* EXERCISE DETAILS
Look through the data below. Pick out the lines holding the string "will".

* SOURCE DATA
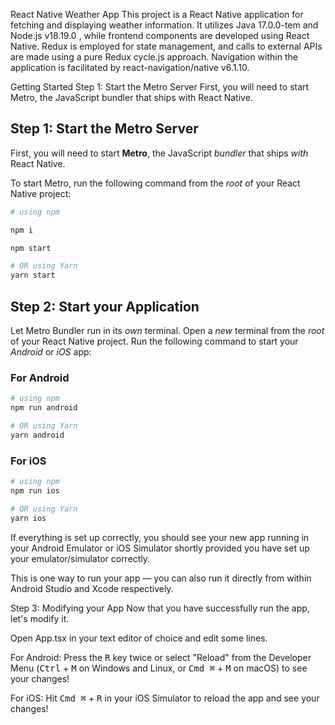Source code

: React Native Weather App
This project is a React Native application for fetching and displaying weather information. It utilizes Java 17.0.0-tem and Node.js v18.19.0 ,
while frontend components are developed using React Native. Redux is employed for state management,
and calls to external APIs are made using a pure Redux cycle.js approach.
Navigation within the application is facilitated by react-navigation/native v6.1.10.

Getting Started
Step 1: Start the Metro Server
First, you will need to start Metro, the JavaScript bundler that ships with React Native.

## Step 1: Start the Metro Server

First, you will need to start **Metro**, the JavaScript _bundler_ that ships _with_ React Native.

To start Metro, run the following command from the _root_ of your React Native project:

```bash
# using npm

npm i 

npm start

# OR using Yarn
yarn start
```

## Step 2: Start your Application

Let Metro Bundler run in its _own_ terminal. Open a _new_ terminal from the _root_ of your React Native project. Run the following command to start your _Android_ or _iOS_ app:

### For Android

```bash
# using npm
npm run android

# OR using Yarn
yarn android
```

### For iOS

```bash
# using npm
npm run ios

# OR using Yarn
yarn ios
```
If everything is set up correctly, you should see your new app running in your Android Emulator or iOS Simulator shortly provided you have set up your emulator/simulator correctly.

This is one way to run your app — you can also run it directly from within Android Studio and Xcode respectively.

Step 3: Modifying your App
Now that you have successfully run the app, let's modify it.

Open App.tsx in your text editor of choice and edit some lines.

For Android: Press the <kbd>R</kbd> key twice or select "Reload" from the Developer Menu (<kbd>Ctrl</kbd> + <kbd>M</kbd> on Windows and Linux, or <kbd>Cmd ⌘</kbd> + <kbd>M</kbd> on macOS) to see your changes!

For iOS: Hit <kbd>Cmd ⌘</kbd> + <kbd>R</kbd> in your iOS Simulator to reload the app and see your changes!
--
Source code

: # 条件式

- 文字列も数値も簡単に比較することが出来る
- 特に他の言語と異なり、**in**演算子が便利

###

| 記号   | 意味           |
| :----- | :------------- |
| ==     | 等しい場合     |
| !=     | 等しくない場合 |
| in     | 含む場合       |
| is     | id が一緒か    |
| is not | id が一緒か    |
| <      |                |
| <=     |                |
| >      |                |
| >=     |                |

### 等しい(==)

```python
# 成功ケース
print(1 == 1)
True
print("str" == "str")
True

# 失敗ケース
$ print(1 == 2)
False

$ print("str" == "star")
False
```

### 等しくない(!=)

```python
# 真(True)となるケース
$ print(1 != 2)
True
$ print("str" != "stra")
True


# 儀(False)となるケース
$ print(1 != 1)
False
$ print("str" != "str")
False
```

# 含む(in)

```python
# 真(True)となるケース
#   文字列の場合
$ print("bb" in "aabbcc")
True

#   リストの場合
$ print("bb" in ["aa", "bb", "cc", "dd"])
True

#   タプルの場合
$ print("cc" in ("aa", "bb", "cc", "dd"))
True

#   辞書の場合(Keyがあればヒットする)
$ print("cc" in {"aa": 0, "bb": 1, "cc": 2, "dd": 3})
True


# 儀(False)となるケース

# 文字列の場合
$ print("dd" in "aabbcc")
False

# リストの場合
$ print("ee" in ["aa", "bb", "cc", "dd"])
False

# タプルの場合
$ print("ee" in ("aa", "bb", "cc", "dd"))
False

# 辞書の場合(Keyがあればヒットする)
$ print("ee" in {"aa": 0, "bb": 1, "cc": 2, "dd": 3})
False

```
* * *
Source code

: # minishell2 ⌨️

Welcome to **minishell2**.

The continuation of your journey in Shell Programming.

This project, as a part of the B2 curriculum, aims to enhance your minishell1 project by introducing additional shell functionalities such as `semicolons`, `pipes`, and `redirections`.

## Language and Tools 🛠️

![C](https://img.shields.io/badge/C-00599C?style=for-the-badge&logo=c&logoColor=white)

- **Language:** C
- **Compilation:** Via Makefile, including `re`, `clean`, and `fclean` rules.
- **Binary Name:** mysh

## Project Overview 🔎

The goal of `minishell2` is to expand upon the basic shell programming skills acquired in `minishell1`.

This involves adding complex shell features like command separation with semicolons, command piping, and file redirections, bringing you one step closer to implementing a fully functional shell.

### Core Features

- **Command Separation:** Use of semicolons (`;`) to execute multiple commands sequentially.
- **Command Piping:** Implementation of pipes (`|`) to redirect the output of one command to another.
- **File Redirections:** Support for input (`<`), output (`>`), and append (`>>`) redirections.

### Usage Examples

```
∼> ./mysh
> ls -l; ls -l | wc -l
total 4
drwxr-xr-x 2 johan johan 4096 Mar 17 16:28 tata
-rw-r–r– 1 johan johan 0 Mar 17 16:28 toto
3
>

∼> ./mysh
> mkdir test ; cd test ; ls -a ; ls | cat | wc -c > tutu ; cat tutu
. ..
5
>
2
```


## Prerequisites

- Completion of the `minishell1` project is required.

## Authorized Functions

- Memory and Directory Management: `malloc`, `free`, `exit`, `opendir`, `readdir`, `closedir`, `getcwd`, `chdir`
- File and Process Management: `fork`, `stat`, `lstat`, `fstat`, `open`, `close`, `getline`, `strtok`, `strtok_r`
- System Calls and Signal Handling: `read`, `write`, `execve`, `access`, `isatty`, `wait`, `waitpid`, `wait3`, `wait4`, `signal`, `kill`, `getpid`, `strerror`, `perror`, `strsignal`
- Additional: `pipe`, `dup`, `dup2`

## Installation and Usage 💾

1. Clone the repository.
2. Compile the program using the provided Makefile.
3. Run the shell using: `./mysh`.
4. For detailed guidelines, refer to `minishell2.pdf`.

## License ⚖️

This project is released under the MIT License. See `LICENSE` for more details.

* RESPONSE BELOW
First, you will need to start Metro, the JavaScript bundler that ships with React Native.
First, you will need to start **Metro**, the JavaScript _bundler_ that ships _with_ React Native.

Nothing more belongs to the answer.